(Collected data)
+--

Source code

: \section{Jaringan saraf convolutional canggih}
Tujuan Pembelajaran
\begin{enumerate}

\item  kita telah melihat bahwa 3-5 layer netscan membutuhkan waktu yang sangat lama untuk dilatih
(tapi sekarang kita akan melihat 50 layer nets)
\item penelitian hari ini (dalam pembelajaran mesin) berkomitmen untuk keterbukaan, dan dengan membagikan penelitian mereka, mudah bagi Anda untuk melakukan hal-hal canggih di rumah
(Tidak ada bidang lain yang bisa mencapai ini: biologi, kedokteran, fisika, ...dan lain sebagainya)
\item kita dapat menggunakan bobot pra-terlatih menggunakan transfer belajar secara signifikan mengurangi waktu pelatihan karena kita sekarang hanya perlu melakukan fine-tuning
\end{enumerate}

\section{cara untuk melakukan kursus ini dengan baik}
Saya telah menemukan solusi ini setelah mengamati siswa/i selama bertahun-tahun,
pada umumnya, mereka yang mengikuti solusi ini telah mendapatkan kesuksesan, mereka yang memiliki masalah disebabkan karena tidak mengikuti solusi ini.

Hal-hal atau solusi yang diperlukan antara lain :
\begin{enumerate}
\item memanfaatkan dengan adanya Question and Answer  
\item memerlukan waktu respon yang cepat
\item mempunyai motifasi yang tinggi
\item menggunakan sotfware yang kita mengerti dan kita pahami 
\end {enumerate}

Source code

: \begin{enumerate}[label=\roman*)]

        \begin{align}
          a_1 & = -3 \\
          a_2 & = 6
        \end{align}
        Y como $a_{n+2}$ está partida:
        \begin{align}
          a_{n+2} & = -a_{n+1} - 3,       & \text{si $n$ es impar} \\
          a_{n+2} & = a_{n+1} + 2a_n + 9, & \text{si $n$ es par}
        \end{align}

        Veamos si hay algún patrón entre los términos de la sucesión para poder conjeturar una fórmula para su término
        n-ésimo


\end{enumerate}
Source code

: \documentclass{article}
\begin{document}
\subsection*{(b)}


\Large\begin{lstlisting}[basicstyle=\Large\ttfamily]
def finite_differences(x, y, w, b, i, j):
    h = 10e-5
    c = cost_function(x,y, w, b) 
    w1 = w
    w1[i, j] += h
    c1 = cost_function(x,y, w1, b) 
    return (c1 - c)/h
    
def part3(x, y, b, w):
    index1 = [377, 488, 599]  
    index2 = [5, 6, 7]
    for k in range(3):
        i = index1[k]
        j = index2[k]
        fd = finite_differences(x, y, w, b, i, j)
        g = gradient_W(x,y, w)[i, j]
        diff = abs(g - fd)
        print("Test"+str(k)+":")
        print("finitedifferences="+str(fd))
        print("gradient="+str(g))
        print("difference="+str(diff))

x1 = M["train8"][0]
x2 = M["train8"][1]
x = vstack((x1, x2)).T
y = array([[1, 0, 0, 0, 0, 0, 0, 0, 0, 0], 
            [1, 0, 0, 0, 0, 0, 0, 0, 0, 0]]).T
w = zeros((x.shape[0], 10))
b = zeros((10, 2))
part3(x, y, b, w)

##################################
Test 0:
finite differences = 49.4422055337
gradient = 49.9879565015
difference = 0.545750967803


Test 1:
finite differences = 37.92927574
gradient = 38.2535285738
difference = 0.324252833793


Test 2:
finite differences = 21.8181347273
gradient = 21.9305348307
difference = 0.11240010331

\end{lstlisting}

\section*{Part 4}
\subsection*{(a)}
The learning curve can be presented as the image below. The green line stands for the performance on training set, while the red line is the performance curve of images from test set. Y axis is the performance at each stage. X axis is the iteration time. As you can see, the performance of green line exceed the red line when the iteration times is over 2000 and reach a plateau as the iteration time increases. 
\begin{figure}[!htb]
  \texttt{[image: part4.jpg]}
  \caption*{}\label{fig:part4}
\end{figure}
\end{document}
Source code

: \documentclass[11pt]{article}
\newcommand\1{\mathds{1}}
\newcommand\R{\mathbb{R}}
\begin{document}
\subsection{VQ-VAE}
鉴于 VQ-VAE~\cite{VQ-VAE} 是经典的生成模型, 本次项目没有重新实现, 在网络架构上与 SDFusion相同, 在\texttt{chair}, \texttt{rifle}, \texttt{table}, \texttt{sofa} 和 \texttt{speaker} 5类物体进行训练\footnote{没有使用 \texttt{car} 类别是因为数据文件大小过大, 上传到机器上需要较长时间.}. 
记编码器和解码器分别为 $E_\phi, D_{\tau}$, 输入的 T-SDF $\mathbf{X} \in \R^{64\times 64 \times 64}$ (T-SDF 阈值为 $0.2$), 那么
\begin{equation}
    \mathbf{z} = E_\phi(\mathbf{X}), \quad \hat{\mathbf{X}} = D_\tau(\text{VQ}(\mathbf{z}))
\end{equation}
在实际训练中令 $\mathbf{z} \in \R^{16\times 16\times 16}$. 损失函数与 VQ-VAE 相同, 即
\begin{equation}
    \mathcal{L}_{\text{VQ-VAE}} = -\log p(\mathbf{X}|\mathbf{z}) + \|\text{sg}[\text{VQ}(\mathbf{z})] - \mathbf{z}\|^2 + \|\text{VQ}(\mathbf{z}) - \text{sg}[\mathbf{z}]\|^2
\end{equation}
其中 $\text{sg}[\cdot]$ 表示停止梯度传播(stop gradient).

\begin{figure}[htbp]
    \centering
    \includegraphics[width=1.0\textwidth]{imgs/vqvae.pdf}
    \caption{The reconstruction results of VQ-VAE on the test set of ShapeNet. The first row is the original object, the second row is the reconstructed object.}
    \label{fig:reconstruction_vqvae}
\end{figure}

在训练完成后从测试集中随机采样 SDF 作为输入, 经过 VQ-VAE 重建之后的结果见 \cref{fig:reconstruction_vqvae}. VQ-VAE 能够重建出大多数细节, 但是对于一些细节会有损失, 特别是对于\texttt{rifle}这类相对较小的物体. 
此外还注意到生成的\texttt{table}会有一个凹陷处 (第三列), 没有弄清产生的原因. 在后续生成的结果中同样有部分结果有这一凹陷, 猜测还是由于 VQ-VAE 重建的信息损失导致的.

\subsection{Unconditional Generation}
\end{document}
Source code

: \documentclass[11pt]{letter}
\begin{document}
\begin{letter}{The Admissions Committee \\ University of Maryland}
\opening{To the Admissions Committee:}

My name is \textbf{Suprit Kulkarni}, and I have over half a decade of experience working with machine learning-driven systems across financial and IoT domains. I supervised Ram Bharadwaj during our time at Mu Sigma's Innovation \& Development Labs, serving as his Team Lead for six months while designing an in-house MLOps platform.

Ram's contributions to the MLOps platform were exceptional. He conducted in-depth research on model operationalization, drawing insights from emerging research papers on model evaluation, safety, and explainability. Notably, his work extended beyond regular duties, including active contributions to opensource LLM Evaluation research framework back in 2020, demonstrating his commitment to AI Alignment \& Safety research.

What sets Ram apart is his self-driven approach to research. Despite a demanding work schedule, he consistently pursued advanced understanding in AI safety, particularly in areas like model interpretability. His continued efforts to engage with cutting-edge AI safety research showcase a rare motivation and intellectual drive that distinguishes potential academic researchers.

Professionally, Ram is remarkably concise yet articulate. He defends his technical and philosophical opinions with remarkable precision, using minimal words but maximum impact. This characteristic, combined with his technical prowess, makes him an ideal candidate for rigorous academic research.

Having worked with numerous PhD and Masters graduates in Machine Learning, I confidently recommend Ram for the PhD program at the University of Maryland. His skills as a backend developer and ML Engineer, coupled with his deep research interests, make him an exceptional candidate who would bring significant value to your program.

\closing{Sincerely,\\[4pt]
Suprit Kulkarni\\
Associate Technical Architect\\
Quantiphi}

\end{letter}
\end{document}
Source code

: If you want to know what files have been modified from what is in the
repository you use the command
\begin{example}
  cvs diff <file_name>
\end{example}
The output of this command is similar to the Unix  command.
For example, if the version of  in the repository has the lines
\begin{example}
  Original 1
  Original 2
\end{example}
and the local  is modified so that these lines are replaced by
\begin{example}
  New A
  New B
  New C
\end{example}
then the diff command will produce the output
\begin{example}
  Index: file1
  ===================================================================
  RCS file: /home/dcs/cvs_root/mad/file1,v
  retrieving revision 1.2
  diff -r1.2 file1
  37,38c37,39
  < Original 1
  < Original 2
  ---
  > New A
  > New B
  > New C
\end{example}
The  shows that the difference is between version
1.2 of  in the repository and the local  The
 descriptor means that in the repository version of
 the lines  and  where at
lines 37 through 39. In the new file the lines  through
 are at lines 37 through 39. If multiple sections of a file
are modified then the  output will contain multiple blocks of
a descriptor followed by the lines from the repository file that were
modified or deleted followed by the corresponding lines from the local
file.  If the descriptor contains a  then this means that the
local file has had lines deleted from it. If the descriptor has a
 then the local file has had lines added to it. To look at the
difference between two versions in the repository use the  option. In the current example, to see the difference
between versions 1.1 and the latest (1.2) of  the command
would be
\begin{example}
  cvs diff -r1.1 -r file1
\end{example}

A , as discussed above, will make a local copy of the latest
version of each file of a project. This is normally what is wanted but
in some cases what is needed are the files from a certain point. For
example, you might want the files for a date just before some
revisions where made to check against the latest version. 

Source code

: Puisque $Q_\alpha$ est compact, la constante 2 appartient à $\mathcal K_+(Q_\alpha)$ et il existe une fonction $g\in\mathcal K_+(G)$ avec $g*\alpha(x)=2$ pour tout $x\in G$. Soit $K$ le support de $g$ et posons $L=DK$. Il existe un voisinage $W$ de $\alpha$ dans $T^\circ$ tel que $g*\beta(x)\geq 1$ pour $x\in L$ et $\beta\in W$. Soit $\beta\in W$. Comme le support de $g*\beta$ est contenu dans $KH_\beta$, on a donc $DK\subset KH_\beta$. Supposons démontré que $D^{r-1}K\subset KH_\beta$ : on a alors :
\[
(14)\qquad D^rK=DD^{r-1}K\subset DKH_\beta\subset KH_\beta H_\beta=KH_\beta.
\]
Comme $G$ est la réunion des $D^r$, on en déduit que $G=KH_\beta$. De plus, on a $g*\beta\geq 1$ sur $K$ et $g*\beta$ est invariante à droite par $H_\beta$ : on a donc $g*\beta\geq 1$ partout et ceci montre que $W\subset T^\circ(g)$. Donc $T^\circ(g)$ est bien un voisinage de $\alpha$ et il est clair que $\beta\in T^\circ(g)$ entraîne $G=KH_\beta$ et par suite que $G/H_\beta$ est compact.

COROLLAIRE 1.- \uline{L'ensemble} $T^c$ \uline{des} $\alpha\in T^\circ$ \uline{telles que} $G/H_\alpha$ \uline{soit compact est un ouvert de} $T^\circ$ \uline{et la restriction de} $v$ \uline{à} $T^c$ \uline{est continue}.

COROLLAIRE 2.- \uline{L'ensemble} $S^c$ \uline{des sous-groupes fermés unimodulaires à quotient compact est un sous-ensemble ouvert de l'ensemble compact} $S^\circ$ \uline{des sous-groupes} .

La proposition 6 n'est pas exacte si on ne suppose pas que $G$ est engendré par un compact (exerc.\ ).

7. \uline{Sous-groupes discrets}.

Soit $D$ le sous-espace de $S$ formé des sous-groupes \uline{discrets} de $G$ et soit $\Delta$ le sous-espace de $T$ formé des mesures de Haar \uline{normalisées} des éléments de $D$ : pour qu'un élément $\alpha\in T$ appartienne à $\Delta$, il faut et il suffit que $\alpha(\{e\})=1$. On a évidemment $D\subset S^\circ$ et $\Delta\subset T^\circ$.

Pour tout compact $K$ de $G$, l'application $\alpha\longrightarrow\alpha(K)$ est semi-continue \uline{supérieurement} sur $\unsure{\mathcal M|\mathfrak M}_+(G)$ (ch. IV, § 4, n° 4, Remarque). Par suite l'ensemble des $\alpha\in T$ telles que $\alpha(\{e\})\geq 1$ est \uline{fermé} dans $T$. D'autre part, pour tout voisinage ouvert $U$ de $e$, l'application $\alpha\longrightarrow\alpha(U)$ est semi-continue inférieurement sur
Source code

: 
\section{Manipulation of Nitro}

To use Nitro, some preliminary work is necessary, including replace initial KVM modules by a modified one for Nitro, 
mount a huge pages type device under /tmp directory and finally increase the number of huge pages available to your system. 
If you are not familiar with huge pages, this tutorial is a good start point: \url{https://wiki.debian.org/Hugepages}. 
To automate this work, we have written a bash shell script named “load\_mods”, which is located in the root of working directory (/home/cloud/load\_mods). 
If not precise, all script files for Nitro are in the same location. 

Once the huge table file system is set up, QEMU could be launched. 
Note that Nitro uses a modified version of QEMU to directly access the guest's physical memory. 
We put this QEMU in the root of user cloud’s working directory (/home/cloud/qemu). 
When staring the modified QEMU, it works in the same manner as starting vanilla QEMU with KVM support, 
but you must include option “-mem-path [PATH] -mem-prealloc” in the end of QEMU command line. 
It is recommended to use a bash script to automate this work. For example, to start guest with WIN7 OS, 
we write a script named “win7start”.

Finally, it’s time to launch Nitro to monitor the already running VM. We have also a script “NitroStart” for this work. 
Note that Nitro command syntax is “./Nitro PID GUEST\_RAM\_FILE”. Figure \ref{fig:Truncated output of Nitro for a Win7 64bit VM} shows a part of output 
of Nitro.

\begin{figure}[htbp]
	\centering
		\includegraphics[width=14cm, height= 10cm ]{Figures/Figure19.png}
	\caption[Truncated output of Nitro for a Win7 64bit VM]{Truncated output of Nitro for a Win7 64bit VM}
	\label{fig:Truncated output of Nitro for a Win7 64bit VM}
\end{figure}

+--

▶ What to work on
Looking at the entries above, copy out every line in which "means" occurs.

▶ Response box
 descriptor means that in the repository version of
file.  If the descriptor contains a  then this means that the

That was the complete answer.